In 1793 he married Benedicte Henrikke Aall (1772–1812), daughter of Nicolai Benjamin Aall and Amborg Jørgensdatter, née Wesseltoft. The couple had nine children, many of whom became noteworthy citizens. The sons Nicolai Benjamin and Ulrik Frederik became jurists and members of the national parliament. The third son, Wittus Juel, became a merchant in Drammen. The daughters Didricha and Louise were married consecutively to bishop and politician Jens Lauritz Arup. The fourth daughter Benedicte married her cousin Hans Blom Cappelen; their son Didrik became a member of parliament while their daughter Marie married Fritz Trampe Flood of the notable Flood ship-owner family. Their fourth son Jørgen Wright Cappelen moved to Kristiania (now Oslo) and founded the publishing house J.W. Cappelens Forlag. Except for Nicolai Benjamin, they all have descendants living in Norway today.

==Career==
Some time after the death of his father in 1794, he moved to Porsgrund, and started as a timber merchant and ship owner. He had inherited real estate and other assets with which he bought more property, especially in the rural parish of Eidanger. He operated sawmills and marketed timber.

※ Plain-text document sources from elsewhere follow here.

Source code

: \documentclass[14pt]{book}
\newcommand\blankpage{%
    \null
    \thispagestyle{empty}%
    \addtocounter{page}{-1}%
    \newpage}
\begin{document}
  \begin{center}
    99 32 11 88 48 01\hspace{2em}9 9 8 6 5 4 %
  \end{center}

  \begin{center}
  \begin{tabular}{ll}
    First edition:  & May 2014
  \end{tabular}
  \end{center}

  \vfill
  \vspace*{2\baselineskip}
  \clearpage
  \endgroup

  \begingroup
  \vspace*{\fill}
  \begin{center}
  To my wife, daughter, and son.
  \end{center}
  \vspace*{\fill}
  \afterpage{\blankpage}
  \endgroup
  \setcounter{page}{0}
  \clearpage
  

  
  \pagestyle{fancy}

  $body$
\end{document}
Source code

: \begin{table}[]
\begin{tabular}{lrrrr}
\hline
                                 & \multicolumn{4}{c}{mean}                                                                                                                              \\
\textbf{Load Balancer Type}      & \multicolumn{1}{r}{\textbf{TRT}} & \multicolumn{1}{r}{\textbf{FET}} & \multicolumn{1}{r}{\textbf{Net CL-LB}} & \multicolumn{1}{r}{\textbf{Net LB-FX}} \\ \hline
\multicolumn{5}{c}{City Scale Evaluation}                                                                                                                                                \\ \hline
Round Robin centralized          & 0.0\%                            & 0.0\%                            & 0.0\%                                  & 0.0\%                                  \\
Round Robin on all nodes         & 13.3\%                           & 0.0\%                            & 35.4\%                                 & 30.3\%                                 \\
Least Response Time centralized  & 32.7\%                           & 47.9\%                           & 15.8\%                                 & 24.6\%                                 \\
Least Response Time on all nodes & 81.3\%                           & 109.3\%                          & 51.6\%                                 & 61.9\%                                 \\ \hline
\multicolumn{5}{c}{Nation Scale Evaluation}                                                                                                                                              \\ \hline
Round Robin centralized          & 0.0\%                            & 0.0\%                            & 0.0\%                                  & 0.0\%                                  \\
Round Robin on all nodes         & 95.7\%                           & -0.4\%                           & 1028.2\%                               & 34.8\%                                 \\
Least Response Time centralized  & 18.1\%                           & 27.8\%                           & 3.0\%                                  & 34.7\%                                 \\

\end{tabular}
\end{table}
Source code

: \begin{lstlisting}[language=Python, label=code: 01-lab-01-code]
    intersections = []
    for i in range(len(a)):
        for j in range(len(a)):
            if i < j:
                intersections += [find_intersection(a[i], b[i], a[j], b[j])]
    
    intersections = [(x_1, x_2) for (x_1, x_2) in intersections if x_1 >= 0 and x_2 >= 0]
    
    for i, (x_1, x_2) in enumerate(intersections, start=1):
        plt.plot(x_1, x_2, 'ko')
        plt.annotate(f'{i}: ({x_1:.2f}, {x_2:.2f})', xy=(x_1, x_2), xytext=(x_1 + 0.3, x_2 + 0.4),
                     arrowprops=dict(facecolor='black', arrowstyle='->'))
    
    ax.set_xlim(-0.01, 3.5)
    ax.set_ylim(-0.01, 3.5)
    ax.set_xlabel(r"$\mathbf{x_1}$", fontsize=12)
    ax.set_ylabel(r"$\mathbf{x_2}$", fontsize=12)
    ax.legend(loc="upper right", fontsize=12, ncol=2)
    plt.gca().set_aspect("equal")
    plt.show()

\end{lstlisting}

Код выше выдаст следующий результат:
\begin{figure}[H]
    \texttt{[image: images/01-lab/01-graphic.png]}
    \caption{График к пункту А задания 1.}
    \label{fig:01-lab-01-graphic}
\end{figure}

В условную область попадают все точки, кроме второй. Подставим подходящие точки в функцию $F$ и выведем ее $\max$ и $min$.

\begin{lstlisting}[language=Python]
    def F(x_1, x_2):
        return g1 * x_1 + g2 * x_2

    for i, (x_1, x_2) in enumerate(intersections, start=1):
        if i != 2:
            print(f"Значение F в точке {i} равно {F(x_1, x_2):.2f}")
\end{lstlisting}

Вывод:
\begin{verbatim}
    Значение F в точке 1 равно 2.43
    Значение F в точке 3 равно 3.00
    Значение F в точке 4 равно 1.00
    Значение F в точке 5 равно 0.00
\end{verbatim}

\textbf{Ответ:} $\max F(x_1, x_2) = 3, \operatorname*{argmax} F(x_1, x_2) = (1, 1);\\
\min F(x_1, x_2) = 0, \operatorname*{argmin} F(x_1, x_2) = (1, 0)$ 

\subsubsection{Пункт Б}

However, during the Gunboat War (1807-1814), British Naval forces conducted an economic war, regularly seizing merchant vessels. The British Navy also conducted raids and disrupted Norwegian foreign trade. The subsequent Norwegian economic depression had a very negative impact on von Cappelen's mercantile business. He was virtually bankrupt upon his death in 1820.